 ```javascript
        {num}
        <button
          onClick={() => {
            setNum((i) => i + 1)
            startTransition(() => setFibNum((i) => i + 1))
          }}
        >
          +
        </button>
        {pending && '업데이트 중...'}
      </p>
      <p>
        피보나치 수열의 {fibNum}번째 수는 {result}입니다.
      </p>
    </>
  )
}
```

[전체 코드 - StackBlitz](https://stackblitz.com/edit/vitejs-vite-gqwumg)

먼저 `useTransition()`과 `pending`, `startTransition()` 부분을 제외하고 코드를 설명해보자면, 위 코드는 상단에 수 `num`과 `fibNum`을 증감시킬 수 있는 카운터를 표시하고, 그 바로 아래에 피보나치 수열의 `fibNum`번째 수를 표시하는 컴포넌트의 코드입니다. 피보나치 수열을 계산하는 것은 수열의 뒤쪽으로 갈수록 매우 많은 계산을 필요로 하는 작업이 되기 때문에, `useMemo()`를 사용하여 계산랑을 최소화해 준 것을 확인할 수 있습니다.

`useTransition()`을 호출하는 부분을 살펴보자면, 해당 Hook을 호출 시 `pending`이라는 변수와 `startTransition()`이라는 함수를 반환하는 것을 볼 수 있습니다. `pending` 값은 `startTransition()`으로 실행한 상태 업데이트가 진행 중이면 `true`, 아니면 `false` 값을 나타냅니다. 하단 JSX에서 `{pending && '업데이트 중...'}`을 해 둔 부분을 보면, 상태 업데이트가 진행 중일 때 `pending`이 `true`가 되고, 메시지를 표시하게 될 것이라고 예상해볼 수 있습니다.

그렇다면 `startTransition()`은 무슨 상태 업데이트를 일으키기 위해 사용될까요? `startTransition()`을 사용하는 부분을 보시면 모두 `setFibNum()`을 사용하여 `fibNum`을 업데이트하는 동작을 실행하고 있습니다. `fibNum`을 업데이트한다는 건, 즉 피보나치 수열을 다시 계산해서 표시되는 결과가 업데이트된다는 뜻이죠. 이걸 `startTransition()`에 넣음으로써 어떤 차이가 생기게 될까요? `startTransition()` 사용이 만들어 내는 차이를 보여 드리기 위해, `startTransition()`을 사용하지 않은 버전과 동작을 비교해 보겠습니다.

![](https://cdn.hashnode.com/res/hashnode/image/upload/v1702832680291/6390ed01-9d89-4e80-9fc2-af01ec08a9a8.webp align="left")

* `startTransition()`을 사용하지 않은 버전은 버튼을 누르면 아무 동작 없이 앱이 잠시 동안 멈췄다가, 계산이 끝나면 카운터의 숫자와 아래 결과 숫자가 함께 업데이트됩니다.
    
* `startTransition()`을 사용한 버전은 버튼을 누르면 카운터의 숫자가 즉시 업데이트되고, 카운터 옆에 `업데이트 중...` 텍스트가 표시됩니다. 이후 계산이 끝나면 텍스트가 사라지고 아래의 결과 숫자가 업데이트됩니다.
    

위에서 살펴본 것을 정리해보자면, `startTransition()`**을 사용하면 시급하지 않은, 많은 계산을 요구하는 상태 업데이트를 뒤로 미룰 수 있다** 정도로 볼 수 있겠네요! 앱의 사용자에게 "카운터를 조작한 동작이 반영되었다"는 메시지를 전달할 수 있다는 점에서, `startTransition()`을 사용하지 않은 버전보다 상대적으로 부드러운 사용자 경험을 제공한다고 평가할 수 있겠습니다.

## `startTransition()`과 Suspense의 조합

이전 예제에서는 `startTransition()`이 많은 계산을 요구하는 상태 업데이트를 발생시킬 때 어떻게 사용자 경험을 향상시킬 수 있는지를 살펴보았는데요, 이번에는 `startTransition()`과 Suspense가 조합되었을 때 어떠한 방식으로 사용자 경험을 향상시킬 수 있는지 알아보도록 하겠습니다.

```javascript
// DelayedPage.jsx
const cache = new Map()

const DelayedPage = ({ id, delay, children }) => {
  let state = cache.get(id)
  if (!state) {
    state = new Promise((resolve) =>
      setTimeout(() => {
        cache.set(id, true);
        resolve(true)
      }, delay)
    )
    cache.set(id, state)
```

..............................

What the task asks
Output all of the records above exactly as they appear.

Exercise result
 ```javascript
        {num}
        <button
          onClick={() => {
            setNum((i) => i + 1)
            startTransition(() => setFibNum((i) => i + 1))
          }}
        >
          +
        </button>
        {pending && '업데이트 중...'}
      </p>
      <p>
        피보나치 수열의 {fibNum}번째 수는 {result}입니다.
      </p>
    </>
  )
}
```

[전체 코드 - StackBlitz](https://stackblitz.com/edit/vitejs-vite-gqwumg)

먼저 `useTransition()`과 `pending`, `startTransition()` 부분을 제외하고 코드를 설명해보자면, 위 코드는 상단에 수 `num`과 `fibNum`을 증감시킬 수 있는 카운터를 표시하고, 그 바로 아래에 피보나치 수열의 `fibNum`번째 수를 표시하는 컴포넌트의 코드입니다. 피보나치 수열을 계산하는 것은 수열의 뒤쪽으로 갈수록 매우 많은 계산을 필요로 하는 작업이 되기 때문에, `useMemo()`를 사용하여 계산랑을 최소화해 준 것을 확인할 수 있습니다.

`useTransition()`을 호출하는 부분을 살펴보자면, 해당 Hook을 호출 시 `pending`이라는 변수와 `startTransition()`이라는 함수를 반환하는 것을 볼 수 있습니다. `pending` 값은 `startTransition()`으로 실행한 상태 업데이트가 진행 중이면 `true`, 아니면 `false` 값을 나타냅니다. 하단 JSX에서 `{pending && '업데이트 중...'}`을 해 둔 부분을 보면, 상태 업데이트가 진행 중일 때 `pending`이 `true`가 되고, 메시지를 표시하게 될 것이라고 예상해볼 수 있습니다.

그렇다면 `startTransition()`은 무슨 상태 업데이트를 일으키기 위해 사용될까요? `startTransition()`을 사용하는 부분을 보시면 모두 `setFibNum()`을 사용하여 `fibNum`을 업데이트하는 동작을 실행하고 있습니다. `fibNum`을 업데이트한다는 건, 즉 피보나치 수열을 다시 계산해서 표시되는 결과가 업데이트된다는 뜻이죠. 이걸 `startTransition()`에 넣음으로써 어떤 차이가 생기게 될까요? `startTransition()` 사용이 만들어 내는 차이를 보여 드리기 위해, `startTransition()`을 사용하지 않은 버전과 동작을 비교해 보겠습니다.

![](https://cdn.hashnode.com/res/hashnode/image/upload/v1702832680291/6390ed01-9d89-4e80-9fc2-af01ec08a9a8.webp align="left")

* `startTransition()`을 사용하지 않은 버전은 버튼을 누르면 아무 동작 없이 앱이 잠시 동안 멈췄다가, 계산이 끝나면 카운터의 숫자와 아래 결과 숫자가 함께 업데이트됩니다.
    
* `startTransition()`을 사용한 버전은 버튼을 누르면 카운터의 숫자가 즉시 업데이트되고, 카운터 옆에 `업데이트 중...` 텍스트가 표시됩니다. 이후 계산이 끝나면 텍스트가 사라지고 아래의 결과 숫자가 업데이트됩니다.
    

위에서 살펴본 것을 정리해보자면, `startTransition()`**을 사용하면 시급하지 않은, 많은 계산을 요구하는 상태 업데이트를 뒤로 미룰 수 있다** 정도로 볼 수 있겠네요! 앱의 사용자에게 "카운터를 조작한 동작이 반영되었다"는 메시지를 전달할 수 있다는 점에서, `startTransition()`을 사용하지 않은 버전보다 상대적으로 부드러운 사용자 경험을 제공한다고 평가할 수 있겠습니다.

## `startTransition()`과 Suspense의 조합

이전 예제에서는 `startTransition()`이 많은 계산을 요구하는 상태 업데이트를 발생시킬 때 어떻게 사용자 경험을 향상시킬 수 있는지를 살펴보았는데요, 이번에는 `startTransition()`과 Suspense가 조합되었을 때 어떠한 방식으로 사용자 경험을 향상시킬 수 있는지 알아보도록 하겠습니다.

```javascript
// DelayedPage.jsx
const cache = new Map()

const DelayedPage = ({ id, delay, children }) => {
  let state = cache.get(id)
  if (!state) {
    state = new Promise((resolve) =>
      setTimeout(() => {
        cache.set(id, true);
        resolve(true)
      }, delay)
    )
    cache.set(id, state)
```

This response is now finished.